Web Pack - Webpack is a popular module bundler, a tool for bundling application source code in convenient chunks and for loading that code from a server into a browser.
- Component
<app-root>
is our app.component file present in the src->app->app.component.ts. This component has a class named AppComponent. It has a decorator @Component
. Typescript supports decorators. This is a way of giving a normal class extra powers. Here, it gives a class the ability to be an Angular component. This provides configuration meta data that determines how the component should be processed, instantiated, and used at runtime. Component is the basics UI building block of an Angular application. Components will provide the data for the view inside the browser. Each component has:
- selector
- templateUrl
- styleUrls
Angular components will always create seperate files for the html and css files (to make it more structured). We can pass data from our component.ts to our view component.html. This is done using interpolation ``````
1
2
3
4
5
6
7
8
9
10
import { Component } from '@angular/core';
@Component({
selector: 'app-root',
templateUrl: './app.component.html',
styleUrls: ['./app.component.css']
})
export class AppComponent {
title = 'client';
}
How does Angular provide the app.component to the index.html. How is it bootstrapped?
The browser doesn’t know what <app-root>
tag is and it gets this from the js files.
- Module
Every Angular application should have atleast one module. In a standard angular file, it is app.module.ts
file. Inside it we have a decorator @NgModule
to tell angular that this is an Angular module. Angular module file has:
- declarations
- imports
- providers
- bootstrap
The module file declares the components that are available in our application. They will be in the declaration array. We can import other angular modules into the app.module in the imports array. We also have a bootstrap element to bootstrap any components when our application loads. The AppComponent is bootstrapped when the module file app.module.ts is bootstrapped. The AppComponent file is the one we see in the index.html file.
1
2
3
4
5
6
7
8
9
10
11
12
13
14
15
16
17
18
import { NgModule } from '@angular/core';
import { BrowserModule } from '@angular/platform-browser';
import { AppRoutingModule } from './app-routing.module';
import { AppComponent } from './app.component';
@NgModule({
declarations: [
AppComponent
],
imports: [
BrowserModule,
AppRoutingModule
],
providers: [],
bootstrap: [AppComponent]
})
export class AppModule { }
- Main.ts
How is the app.module.ts file bootstrapped?
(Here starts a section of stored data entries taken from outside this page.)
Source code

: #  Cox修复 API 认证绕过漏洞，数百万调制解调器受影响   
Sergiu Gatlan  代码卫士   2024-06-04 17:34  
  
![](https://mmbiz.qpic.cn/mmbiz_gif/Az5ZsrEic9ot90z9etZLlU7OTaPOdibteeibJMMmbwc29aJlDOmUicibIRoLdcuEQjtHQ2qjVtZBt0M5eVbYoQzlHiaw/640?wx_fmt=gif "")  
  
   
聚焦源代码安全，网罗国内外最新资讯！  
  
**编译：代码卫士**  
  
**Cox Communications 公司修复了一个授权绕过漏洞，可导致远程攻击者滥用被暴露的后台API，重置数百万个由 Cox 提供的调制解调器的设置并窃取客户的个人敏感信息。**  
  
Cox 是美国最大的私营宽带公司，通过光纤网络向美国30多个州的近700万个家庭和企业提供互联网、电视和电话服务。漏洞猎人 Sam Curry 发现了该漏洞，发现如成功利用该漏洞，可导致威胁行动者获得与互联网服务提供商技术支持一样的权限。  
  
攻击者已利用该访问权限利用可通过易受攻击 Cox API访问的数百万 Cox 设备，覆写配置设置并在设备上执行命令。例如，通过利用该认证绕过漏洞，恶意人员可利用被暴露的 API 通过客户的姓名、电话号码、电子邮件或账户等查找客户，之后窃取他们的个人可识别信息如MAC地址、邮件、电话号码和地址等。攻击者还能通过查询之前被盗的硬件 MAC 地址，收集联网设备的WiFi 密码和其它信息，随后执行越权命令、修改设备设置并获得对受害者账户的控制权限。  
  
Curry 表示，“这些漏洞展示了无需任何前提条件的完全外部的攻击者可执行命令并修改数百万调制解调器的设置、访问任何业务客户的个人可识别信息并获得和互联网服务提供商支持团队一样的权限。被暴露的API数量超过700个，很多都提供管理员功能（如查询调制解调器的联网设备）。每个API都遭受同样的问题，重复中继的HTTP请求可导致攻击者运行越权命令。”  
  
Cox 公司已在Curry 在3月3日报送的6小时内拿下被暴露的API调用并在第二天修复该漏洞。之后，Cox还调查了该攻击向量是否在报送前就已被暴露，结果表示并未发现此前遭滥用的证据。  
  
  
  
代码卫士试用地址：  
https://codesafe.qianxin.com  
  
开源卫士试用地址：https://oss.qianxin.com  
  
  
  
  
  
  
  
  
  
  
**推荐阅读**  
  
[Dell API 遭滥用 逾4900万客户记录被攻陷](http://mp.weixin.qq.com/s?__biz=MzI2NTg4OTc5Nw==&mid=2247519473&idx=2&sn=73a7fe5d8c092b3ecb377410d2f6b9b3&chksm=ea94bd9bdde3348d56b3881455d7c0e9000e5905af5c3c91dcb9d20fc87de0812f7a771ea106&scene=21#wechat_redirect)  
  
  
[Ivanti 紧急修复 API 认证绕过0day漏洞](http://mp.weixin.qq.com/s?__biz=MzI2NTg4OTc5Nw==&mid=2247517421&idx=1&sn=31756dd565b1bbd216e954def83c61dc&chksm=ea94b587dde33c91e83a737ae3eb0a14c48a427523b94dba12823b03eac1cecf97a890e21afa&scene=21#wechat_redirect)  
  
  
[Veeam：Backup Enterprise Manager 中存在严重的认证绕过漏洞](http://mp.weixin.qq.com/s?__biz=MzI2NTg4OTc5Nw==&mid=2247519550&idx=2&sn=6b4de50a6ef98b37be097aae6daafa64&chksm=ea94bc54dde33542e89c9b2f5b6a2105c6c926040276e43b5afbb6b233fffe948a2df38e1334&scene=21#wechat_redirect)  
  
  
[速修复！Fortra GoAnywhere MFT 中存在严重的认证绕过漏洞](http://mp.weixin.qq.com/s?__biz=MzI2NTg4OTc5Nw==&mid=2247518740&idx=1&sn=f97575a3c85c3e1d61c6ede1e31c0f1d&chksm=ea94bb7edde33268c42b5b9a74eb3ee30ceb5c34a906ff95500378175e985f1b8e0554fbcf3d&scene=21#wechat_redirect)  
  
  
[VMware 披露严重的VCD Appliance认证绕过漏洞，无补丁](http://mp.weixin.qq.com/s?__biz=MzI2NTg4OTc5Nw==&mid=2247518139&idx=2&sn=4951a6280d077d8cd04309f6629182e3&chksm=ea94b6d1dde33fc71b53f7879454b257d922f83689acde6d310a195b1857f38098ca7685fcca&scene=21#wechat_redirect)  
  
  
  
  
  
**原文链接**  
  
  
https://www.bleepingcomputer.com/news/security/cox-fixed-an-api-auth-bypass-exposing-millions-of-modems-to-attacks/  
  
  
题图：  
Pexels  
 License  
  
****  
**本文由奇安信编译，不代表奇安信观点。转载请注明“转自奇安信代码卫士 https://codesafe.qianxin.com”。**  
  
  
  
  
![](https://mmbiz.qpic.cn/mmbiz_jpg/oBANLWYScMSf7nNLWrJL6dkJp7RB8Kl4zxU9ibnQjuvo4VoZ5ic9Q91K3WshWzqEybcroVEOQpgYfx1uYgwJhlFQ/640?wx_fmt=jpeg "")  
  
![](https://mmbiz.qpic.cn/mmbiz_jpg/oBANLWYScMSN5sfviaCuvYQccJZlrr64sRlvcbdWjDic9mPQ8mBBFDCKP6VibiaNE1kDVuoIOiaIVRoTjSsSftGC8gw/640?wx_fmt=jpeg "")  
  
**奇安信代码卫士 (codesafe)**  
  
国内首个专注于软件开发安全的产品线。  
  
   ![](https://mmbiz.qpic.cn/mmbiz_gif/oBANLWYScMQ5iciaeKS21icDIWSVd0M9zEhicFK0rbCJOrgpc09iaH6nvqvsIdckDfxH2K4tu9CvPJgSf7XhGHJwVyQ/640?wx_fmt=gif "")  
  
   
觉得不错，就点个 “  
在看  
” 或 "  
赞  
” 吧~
The main.ts file has platformbrowserdynamic which is responsible for providing the code to bootstrap our AppModule. Once the AppModule is bootstrapped by the main.ts, it then bootstraps the AppComponent. AppComponent is called in index.html with the selector <app-root>
.
Typescript gets it’s configuration from tsconfig.json
file
- Angular.json
It provides necessary configurations to angular cli. We provide extra scripts, styles to our app in this file. While building the app, the builder looks at this file to find the entry point of the application which is main.ts which bootstraps AppModule.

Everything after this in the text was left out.